======== DATA SUPPLIED

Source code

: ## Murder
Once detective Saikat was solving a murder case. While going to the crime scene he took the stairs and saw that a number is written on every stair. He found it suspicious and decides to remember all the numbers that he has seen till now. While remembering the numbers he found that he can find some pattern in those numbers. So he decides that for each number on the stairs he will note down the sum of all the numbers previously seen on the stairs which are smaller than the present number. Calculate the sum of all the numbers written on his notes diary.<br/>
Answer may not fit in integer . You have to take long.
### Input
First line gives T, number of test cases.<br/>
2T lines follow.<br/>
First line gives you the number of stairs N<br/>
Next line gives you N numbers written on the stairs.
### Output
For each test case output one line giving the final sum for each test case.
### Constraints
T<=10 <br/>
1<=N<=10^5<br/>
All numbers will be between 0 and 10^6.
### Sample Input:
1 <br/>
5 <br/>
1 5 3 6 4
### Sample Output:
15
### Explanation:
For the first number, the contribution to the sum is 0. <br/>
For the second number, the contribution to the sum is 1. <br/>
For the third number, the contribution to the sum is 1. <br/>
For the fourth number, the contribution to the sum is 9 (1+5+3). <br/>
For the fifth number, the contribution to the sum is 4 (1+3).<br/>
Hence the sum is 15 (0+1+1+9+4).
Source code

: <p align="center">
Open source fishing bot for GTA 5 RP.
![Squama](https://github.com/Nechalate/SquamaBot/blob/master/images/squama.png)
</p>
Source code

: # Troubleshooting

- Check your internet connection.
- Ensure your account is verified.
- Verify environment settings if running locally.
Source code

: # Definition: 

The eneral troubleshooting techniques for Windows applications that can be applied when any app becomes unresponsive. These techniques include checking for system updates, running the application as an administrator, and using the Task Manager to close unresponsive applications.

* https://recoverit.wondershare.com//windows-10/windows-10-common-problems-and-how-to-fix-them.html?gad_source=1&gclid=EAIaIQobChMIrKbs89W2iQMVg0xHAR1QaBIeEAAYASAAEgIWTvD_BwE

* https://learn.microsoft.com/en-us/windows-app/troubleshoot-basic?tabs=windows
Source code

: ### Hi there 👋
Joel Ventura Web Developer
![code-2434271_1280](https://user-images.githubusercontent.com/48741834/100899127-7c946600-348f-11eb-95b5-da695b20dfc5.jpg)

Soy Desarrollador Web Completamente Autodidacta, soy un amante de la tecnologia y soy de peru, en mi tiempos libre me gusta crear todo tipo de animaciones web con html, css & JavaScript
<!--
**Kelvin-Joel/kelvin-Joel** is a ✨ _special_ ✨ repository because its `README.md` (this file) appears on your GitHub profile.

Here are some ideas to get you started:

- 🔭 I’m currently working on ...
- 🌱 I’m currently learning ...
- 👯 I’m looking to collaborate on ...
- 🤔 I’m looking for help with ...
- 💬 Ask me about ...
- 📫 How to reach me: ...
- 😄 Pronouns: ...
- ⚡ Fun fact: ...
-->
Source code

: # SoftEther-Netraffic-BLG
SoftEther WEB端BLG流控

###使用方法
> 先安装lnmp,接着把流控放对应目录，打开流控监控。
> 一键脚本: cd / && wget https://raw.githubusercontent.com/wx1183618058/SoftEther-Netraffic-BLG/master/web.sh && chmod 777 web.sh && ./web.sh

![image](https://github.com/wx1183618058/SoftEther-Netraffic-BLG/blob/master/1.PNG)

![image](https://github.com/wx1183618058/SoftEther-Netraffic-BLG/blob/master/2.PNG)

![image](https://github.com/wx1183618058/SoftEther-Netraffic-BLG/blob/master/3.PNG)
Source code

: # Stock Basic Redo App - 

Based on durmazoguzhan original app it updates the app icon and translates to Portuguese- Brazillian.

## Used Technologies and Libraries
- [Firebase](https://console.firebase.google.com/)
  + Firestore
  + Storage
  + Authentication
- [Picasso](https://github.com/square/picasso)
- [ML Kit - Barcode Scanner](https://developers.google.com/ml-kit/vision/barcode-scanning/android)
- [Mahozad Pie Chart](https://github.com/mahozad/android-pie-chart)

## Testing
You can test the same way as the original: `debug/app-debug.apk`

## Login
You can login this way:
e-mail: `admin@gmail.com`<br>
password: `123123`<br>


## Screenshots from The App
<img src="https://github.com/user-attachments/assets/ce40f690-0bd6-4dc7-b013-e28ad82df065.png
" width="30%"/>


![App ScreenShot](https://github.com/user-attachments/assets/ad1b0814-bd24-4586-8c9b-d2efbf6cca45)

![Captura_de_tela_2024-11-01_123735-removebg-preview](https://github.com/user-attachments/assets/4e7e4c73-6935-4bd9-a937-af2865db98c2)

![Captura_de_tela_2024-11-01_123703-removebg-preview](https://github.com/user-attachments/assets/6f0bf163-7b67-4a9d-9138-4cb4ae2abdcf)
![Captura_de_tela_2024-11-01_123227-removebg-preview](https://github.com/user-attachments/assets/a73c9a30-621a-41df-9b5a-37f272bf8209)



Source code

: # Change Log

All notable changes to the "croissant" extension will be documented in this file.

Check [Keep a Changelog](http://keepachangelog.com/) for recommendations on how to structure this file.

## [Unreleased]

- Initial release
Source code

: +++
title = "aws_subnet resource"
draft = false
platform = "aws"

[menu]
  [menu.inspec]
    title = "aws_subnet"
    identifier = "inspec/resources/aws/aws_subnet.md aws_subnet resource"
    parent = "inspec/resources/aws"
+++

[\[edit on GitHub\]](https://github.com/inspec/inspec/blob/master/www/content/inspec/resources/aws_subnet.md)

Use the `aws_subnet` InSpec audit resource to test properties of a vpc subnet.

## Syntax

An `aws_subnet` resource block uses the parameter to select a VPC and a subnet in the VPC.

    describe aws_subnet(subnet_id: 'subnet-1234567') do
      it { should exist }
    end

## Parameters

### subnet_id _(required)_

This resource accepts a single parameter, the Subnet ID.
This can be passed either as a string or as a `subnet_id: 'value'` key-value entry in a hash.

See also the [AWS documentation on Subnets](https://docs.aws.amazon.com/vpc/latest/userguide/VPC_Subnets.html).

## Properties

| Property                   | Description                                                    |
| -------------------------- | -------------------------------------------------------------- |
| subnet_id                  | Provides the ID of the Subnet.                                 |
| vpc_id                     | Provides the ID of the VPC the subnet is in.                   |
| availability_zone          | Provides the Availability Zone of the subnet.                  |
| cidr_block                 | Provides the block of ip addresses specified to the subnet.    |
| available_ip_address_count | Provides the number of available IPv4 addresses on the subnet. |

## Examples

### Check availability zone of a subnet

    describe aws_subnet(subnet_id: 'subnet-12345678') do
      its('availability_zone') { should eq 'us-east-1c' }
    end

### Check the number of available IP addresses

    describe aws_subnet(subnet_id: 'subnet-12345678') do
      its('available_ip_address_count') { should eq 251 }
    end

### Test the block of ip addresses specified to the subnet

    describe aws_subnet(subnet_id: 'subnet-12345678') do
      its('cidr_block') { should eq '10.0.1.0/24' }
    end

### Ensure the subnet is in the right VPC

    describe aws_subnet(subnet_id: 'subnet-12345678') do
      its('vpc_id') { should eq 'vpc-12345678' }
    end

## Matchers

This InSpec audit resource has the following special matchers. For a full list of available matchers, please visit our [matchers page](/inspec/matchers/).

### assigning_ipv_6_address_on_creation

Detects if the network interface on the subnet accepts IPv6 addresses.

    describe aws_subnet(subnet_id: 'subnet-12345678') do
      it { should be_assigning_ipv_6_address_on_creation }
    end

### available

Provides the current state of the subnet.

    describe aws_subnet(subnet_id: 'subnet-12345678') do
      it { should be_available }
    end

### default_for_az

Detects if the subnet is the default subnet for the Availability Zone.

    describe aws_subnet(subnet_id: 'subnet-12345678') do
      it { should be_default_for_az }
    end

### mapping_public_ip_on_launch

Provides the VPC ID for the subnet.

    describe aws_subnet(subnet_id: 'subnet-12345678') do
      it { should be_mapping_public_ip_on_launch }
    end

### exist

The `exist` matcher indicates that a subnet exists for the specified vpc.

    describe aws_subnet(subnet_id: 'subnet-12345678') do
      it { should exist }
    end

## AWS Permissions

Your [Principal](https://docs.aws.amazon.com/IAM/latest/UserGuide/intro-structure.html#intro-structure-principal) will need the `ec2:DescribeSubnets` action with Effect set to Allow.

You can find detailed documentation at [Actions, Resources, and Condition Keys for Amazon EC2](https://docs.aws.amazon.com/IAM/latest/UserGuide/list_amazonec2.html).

================

Copy out every line from the records that has the word "docs".

See also the [AWS documentation on Subnets](https://docs.aws.amazon.com/vpc/latest/userguide/VPC_Subnets.html).
Your [Principal](https://docs.aws.amazon.com/IAM/latest/UserGuide/intro-structure.html#intro-structure-principal) will need the `ec2:DescribeSubnets` action with Effect set to Allow.
You can find detailed documentation at [Actions, Resources, and Condition Keys for Amazon EC2](https://docs.aws.amazon.com/IAM/latest/UserGuide/list_amazonec2.html).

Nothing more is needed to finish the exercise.